Please count how many lines below contain the word "same" and give nothing but that figure.

=== Begin Enclosure ===

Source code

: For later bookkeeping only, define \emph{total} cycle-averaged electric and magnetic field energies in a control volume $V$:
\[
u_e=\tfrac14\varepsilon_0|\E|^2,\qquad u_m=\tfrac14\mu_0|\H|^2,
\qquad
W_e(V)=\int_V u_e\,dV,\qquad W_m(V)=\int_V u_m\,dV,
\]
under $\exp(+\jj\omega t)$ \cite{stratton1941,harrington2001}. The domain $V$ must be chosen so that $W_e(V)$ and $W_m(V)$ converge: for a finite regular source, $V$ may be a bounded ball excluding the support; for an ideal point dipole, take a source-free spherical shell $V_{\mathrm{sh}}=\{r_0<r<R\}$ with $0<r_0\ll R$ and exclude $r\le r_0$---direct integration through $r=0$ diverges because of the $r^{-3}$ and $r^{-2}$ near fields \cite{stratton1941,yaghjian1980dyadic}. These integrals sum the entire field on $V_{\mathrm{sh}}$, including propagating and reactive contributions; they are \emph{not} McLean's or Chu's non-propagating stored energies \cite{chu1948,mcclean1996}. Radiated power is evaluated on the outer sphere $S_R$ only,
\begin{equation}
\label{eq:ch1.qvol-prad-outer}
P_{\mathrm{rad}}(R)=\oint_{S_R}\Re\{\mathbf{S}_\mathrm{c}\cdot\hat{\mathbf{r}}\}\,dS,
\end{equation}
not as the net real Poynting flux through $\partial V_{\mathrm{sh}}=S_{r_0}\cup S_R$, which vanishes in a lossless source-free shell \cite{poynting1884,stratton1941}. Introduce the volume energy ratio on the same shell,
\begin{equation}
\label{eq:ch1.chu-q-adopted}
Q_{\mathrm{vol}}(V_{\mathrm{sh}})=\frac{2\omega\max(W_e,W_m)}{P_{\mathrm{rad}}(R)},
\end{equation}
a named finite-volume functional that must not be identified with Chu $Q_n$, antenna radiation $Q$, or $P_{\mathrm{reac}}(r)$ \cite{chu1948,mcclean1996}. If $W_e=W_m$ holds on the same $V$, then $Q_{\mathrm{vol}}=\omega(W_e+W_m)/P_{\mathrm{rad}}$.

=== End Enclosure ===

The answer: 2